Are You Still A Tattle-Tale ?

 

Oh yes, you remember those days.  Whether it was the schoolyard, the backyard or somewhere within your home that was off-limits (in my house, it was a tie between the crawlspace and the roof… don’t even ask why).  Despite your best efforts, one time or another it was you who let out the famous phrase: “I’m telling!”

The crazy thing is that feeling of righteous indignation and satisfaction was never as good as you imagined it would be before telling.  On the other hand, you can likely recount a time when a situation didn’t quite sit right—or was simply wrong– and you wished you had the courage to tell about it.

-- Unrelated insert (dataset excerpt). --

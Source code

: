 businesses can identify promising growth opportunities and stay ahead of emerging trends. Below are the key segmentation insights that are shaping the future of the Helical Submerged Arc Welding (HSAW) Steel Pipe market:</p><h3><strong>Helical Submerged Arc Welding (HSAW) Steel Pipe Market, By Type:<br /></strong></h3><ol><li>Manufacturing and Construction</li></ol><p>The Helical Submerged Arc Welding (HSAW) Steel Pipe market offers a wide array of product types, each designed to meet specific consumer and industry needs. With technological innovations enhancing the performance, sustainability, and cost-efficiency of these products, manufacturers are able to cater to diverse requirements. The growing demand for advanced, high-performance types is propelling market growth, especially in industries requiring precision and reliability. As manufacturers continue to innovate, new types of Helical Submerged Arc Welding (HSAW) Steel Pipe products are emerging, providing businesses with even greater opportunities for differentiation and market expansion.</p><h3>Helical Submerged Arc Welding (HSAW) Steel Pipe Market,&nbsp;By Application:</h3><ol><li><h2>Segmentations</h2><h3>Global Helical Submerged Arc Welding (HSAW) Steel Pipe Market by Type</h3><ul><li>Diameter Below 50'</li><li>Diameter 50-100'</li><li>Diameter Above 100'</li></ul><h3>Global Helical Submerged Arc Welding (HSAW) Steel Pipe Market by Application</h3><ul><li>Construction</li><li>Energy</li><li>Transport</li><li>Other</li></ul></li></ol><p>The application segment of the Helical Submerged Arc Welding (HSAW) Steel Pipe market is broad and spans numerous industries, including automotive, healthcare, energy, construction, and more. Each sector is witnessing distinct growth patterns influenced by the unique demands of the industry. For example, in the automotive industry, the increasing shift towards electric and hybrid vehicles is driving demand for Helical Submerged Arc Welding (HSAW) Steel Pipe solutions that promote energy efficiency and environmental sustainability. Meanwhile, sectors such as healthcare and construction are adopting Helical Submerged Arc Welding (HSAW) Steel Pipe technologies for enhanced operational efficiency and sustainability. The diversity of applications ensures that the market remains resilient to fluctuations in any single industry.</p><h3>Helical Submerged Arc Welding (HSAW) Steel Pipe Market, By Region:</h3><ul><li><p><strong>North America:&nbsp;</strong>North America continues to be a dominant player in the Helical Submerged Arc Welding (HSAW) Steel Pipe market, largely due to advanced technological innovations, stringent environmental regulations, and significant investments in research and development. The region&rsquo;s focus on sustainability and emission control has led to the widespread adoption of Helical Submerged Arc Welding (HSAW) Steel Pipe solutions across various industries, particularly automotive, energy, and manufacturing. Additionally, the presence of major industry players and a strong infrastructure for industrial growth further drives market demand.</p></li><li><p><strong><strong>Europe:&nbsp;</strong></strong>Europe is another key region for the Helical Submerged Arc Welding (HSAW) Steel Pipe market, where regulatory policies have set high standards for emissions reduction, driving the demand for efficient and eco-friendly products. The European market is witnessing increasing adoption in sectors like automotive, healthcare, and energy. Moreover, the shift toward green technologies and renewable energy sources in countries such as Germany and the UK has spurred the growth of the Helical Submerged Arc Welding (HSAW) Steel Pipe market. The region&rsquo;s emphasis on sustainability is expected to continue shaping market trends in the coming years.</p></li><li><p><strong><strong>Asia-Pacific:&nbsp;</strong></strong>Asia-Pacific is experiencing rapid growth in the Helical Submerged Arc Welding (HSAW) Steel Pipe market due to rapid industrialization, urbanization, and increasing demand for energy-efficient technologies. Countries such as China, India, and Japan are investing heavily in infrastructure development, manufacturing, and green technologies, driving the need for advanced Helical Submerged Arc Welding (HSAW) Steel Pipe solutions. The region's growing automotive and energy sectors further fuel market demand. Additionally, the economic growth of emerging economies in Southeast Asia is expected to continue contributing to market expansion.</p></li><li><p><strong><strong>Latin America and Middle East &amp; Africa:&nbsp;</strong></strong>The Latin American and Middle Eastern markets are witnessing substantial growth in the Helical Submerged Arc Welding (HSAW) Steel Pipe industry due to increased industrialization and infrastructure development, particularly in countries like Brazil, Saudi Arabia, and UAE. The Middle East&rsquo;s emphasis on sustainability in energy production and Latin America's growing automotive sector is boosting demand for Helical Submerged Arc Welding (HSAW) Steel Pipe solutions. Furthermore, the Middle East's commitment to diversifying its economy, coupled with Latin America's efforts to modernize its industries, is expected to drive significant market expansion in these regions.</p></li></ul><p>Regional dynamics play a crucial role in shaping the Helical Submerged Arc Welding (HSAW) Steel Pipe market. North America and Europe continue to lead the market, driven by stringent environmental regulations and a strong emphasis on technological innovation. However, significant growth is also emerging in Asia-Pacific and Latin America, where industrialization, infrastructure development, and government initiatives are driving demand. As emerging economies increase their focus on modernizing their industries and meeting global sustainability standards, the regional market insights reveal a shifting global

Amidst the heightened public scrutiny of tattle-tales, this week we’re asking how might we be better allies?  Particularly when we’re confronted with incidents of implicit or explicit bias against others. Here are some takeaways from an informal conversation with Corey Davis of Maven Leadership Collective (be sure to check out their amazing work).

Who Knows Anyways?  
As entrepreneurial leaders, we are often charged with ensuring the spaces we create and occupy are not only inclusive by design but open and safe in practice.  This often means asking in truth: am I an ally or closet adversary? It’s ok not to know if you are an ally or what that even means.    It’s best not to make an assumption about the needs of others.  When in doubt, ask how can I support?  Not only does this simple question appropriately shift the focus back to the individual or group who, in all likelihood was intentionally excluded, but it empowers them as well.

Ally-By-Default
Be it a suspect class, a historically marginalized group, or a combination of the two; inclusion is intersectional and it must be broadly defined.  So you might wonder,  if I am an ally, to whom?  There is no such thing as an ally-by-default. Corey reminds us that ” being friends with, employing, or even having a relationship with someone does not constitute allyship.” Rather, in supporting groups with which one does not self-identify, an ally makes a concerted effort to both empathize and better understand the unique challenges.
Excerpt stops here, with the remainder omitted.